Herkesin ortak paydası lider düşkünlüğü oldu. Lider odaklanması ister
istemez "sürü"yü devreye sokuyor. Bireyin olmadığı yerde sürü vardır
ve sürü güce tapar. Eskiden askeri gücün yanı sıra keramet ve büyüye yaslanan
mistik güç vardı. Bu gün de bu mitler sürüyor.
Emperyalist egemenlerin antropolog danışmanları bu yüzden oyunu kurarken
evrensel derin izleri kullanıyorlar. Gazetelerin liderlerle ilerleyen siyaset
hamlelerini izlemek koyunları heyecanlandırırken bireyleri acı bir gülümsemeyle
irkiltiyor.
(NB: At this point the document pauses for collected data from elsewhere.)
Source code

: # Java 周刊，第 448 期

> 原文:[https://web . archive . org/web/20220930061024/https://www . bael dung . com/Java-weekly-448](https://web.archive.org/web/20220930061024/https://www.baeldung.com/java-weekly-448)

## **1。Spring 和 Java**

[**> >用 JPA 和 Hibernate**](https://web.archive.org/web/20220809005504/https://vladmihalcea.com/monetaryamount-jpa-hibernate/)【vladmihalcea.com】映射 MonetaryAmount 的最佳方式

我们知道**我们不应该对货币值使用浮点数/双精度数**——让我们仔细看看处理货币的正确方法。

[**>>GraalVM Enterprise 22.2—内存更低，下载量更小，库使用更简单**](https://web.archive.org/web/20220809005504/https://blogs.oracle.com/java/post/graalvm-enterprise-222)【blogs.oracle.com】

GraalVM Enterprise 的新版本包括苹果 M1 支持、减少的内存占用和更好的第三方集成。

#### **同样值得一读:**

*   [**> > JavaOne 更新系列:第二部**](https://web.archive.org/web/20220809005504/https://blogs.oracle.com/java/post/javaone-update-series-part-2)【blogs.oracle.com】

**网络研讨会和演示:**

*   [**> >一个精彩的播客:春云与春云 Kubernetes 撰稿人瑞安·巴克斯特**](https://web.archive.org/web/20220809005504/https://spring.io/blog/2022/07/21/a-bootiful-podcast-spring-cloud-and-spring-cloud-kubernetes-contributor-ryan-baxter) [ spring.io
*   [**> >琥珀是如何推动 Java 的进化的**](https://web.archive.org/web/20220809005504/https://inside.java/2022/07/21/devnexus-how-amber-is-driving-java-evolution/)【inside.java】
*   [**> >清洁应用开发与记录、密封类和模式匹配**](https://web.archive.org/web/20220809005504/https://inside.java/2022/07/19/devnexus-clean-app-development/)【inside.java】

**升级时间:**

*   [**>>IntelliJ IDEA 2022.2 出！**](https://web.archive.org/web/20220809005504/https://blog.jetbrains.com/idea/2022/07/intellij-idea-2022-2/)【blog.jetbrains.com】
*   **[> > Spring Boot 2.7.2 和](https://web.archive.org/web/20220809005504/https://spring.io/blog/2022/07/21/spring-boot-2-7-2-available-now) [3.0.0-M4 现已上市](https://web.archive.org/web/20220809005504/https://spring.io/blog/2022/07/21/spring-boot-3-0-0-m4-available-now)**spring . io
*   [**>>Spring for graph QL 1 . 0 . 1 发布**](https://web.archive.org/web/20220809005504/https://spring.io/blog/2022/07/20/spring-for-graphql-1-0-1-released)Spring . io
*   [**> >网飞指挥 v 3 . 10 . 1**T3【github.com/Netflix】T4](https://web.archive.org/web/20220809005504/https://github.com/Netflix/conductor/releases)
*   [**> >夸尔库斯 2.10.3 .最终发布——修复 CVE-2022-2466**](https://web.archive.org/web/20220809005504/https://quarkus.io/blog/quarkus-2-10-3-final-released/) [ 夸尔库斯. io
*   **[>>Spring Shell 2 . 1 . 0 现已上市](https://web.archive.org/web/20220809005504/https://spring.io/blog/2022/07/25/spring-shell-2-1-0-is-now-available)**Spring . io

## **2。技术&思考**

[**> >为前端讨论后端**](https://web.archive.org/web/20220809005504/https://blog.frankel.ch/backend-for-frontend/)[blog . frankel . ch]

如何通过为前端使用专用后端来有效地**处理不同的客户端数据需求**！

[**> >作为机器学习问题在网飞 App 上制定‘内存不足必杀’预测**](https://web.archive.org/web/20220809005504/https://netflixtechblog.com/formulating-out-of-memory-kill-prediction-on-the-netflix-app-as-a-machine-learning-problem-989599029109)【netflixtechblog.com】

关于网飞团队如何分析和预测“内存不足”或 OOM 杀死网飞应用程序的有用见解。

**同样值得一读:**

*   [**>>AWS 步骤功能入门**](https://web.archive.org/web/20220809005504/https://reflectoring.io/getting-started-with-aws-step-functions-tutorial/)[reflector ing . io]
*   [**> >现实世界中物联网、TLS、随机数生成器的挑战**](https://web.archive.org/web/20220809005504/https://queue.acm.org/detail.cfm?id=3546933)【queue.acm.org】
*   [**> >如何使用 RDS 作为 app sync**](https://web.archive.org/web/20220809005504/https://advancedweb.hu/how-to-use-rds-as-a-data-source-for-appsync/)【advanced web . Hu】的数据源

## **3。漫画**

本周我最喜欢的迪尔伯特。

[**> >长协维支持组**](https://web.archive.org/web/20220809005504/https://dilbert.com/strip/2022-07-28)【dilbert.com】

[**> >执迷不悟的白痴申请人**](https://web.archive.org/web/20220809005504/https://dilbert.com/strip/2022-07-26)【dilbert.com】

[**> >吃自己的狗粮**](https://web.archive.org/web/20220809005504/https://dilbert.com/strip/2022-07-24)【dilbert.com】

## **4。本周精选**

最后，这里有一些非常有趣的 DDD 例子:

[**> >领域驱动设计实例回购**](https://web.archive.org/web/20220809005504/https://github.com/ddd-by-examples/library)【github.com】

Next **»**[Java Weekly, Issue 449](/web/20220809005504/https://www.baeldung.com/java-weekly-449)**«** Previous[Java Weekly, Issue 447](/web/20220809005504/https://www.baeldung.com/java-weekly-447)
Bilimci aklı yanılmalarla ilerler, o danışmanlar da sıkça
yanılıyor. Ancak deney alanı coğrafya ve toplum olunca işler karışıyor.
Bilimcilik bilgelikle beslenmedikçe acıların ardı arkası kesilmiyor.
Doğu ve Batı saflarını yavaşça
netleştirirken üst akılın piyonları kendi piyonlarına öncülük ediyor. Yeni
adımlar atılıyor, cesaretli eylemler görülüyor. Etkin olunuyor ama etkili
olunacak mı, bilinmiyor. Eylemler yeni biçimleri doğuruyor ama sürüyü doyuruyor
mu, bilinmiyor? Oysa eylemler gerçekçi temellere dayanırsa gerçekçi sonuçlar
doğurur. Sürünün ihtiyacı doğru belirlenebilir mi, bilinmiyor.
Sürünün ihtiyacı sürülükten kurtulmaktır, ama bu egemenlerin ihtiyacıyla
çelişir. Sürüyü reddeden birey olma cesareti gösterenler düşman ilan edilir.
Sanat ve bilim insanları zaman zaman bu cesareti göstererek evrensel hak edişe
ulaşırlar ve Nobel'del daha üstün olan kalıcılık ödülünü alırlar. Egemenler
onları çarpıtarak yeni sürülerin ilgisini dengelemeye çalışır. Birey doğal
liderdir. Kendini yöneten kalıcı liderdir, sürüleri yalan ve korkuyla yürüten
geçicidir.
Kalıcı ve meşru liderlik daha çok hak edişlere dayanır. Gücün kaynağı ne
olursa olsun hak ediş (liyakat) olmadıkça geçicilik değişmez sonuç oluyor.
Kalanlara bakın onaylamadıklarınız çarpıltılmış olanlardır.